You might be thinking that at this stage of his career, reviews of any new David Sedaris books are superfluous.  He has his devotees, who might be impervious to any criticism, and if you aren’t already familiar with at least some of his work, then you have somehow missed a fairly ubiquitous vein in the NPR, New Yorker orbit of literary accomplishment.  If you are a serious reader, how could you have missed him?  You are under 22 years old?  Okay.

Let's Explore Diabetes with Owls

It has been five years since David Sedaris last released a book of essays, When You are Engulfed in Flames.  With its sardonic wit, idiosyncratic areas of curiosity, and personal revelations, this book culminated what was a series of humorous non-fiction collections that included Barrel Fever (1994), Naked (1997), Me Talk Pretty One Day (2000), and Dress Your Family in Corduroy and Denim (2004).  I had seen Sedaris read from Barrel Fever to a rather confused Miami crowd back when he was promoting his first book; no one knew what to make of his fictional satire about being in a passionate relationship with Mike Tyson.  I was also on hand when he made an appearance at the flagship Barnes and Noble store in New York City’s Union Square; that event brought thousands of people into the store, and it had the air of hysteria I usually associate with a rock concert.

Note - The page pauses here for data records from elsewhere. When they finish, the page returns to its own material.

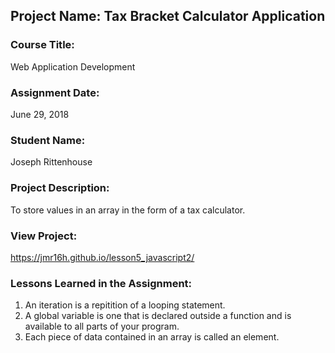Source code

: ## Project Name:  Tax Bracket Calculator Application

### Course Title:
Web Application Development

### Assignment Date:  
June 29, 2018

### Student Name:  
Joseph Rittenhouse

### Project Description:
To store values in an array in the form of a tax calculator.

### View Project:
https://jmr16h.github.io/lesson5_javascript2/

### Lessons Learned in the Assignment:
1. An iteration is a repitition of a looping statement.
2. A global variable is one that is declared outside a function and is available to all parts of your program.
3. Each piece of data contained in an array is called an element.

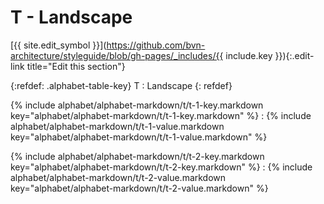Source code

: # T - Landscape
[{{ site.edit_symbol }}](https://github.com/bvn-architecture/styleguide/blob/gh-pages/_includes/{{ include.key }}){:.edit-link title="Edit this section"}

{:refdef: .alphabet-table-key}
T
: Landscape
{: refdef}

{% include alphabet/alphabet-markdown/t/t-1-key.markdown key="alphabet/alphabet-markdown/t/t-1-key.markdown" %}
: {% include alphabet/alphabet-markdown/t/t-1-value.markdown key="alphabet/alphabet-markdown/t/t-1-value.markdown" %}

{% include alphabet/alphabet-markdown/t/t-2-key.markdown key="alphabet/alphabet-markdown/t/t-2-key.markdown" %}
: {% include alphabet/alphabet-markdown/t/t-2-value.markdown key="alphabet/alphabet-markdown/t/t-2-value.markdown" %}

In 2010, however, Sedaris surprised his readers with Squirrel Seeks Chipmunk: A Modest Bestiary. In this collection of new fables, there were no personal essays.  There were no new stories, or new remembrances of, his large Greek family, especially the exploits of his wild brother, Paul, who is nicknamed the Rooster, or his wickedly unusual sister, the actress Amy Sedaris. Squirrel Seeks Chipmunk is, in my opinion, an excellent book.  It’s provocative, insightful about human foibles, funny, and does a lot to keep a valuable genre of writing in currency.  But the collection of fables wasn’t nearly as popular as his nonfiction collections.

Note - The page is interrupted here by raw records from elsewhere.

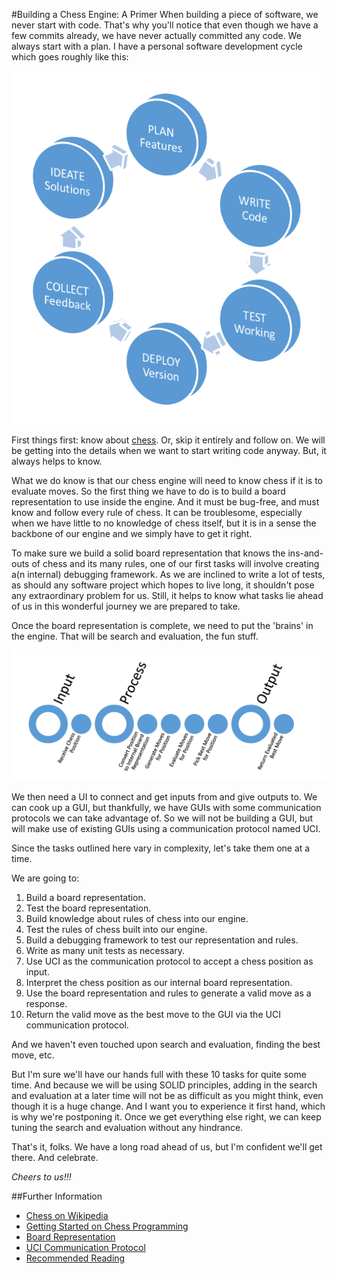 #Building a Chess Engine: A Primer
When building a piece of software, we never start with code. That's why you'll notice that
even though we have a few commits already, we have never actually committed any code. We
always start with a plan. I have a personal software development cycle which goes roughly
like this:

![Software Development Cycle](media/software-development-cycle.png)

First things first: know about [chess](https://en.wikipedia.org/wiki/Chess). Or, skip it
entirely and follow on. We will be getting into the details when we want to start writing code
anyway. But, it always helps to know.

What we do know is that our chess engine will need to know chess if it is to evaluate moves. So
the first thing we have to do is to build a board representation to use inside the engine. And
it must be bug-free, and must know and follow every rule of chess. It can be troublesome,
especially when we have little to no knowledge of chess itself, but it is in a sense
the backbone of our engine and we simply have to get it right.

To make sure we build a solid board representation that knows the ins-and-outs of chess and its
many rules, one of our first tasks will involve creating a(n internal) debugging framework. As
we are inclined to write a lot of tests, as should any software project which hopes to live
long, it shouldn't pose any extraordinary problem for us. Still, it helps to know what tasks
lie ahead of us in this wonderful journey we are prepared to take.

Once the board representation is complete, we need to put the 'brains' in the engine. That will
be search and evaluation, the fun stuff.

![Broad Initial Process](media/broad-initial-process.png)

We then need a UI to connect and get inputs from and give outputs to. We can cook up a GUI, but
thankfully, we have GUIs with some communication protocols we can take advantage of. So we will
not be building a GUI, but will make use of existing GUIs using a communication protocol named
UCI.

Since the tasks outlined here vary in complexity, let's take them one at a time.

We are going to:

1. Build a board representation.
2. Test the board representation.
3. Build knowledge about rules of chess into our engine.
4. Test the rules of chess built into our engine.
5. Build a debugging framework to test our representation and rules.
6. Write as many unit tests as necessary.
7. Use UCI as the communication protocol to accept a chess position as input.
8. Interpret the chess position as our internal board representation.
9. Use the board representation and rules to generate a valid move as a response.
10. Return the valid move as the best move to the GUI via the UCI communication protocol.

And we haven't even touched upon search and evaluation, finding the best move, etc.

But I'm sure we'll have our hands full with these 10 tasks for quite some time. And because we
will be using SOLID principles, adding in the search and evaluation at a later time will not
be as difficult as you might think, even though it is a huge change. And I want you to
experience it first hand, which is why we're postponing it. Once we get everything else right,
we can keep tuning the search and evaluation without any hindrance.

That's it, folks. We have a long road ahead of us, but I'm confident we'll get there. And
celebrate.

_Cheers to us!!!_


##Further Information

* [Chess on Wikipedia](https://en.wikipedia.org/wiki/Chess)
* [Getting Started on Chess Programming](http://chessprogramming.wikispaces.com/Getting+Started)
* [Board Representation](http://chessprogramming.wikispaces.com/Board+Representation)
* [UCI Communication Protocol](http://chessprogramming.wikispaces.com/UCI)
* [Recommended Reading](http://chessprogramming.wikispaces.com/Recommended+Reading)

I forget what first got me seriously interested in Sedaris’s work.  One of his essays, called “Full House,” was featured in one of the textbooks I was teaching from, and somehow I ended up with a copy of the audiobook for the collection the essay was in, Dress Your Family in Corduroy and Denim.  Not long afterwards, my family was listening to those CDs, and then I got all of David Sedaris’s audiobooks.  If one of the purposes of literature is to make us less lonely, then Sedaris manages that so deftly, and more so than almost any other writer today, his ability to read his work entertainingly has become entwined with his appeal as a writer.  When you hear his audience laughing at his dry jokes, you have to be in a dire mood not to feel like you are there.  Only Billy Collins comes close to being this important in speaking his writing before live audience.

I’ve just read David Sedaris’s latest book, Let’s Explore Diabetes with Owls, which comes out on Tuesday, and it’s the best book he’s written.  What I find so surprising about this book is that when he revisits stories about his family, they feel differently than they did in previous books.  There is more tension in his narratives.  He feels less compelled to always be humorous in these essays—not that the funniness has disappeared—but the seriousness of his tales mingles with the humor in ways that are more evocative than in his previous, superior work.  While the endings of his essays have in the past often been open-ended, merely formal codas rather than dramatic resolutions, the essays in LEDwO also show him growing in his storytelling abilities.  His style is both more subtle and alive than I have ever remembered it.  Here he compares the beach at Normandy to a beaches in Hawaii:

            The water runs from glacial to heart attach and is tinted the color of iced tea.  Then there’s all the stuff floating in it; not man-made garbage but sea garbage—scum and bits of plant life, all of it murky and rotten-smelling.

            The beaches in Hawaii look as if they’ve been bleached; that’s how white the sand is.  The water is warm—even in winter—and so clear you can see not just your toes but the corns cleaving, barnaclelike, to the sides of them.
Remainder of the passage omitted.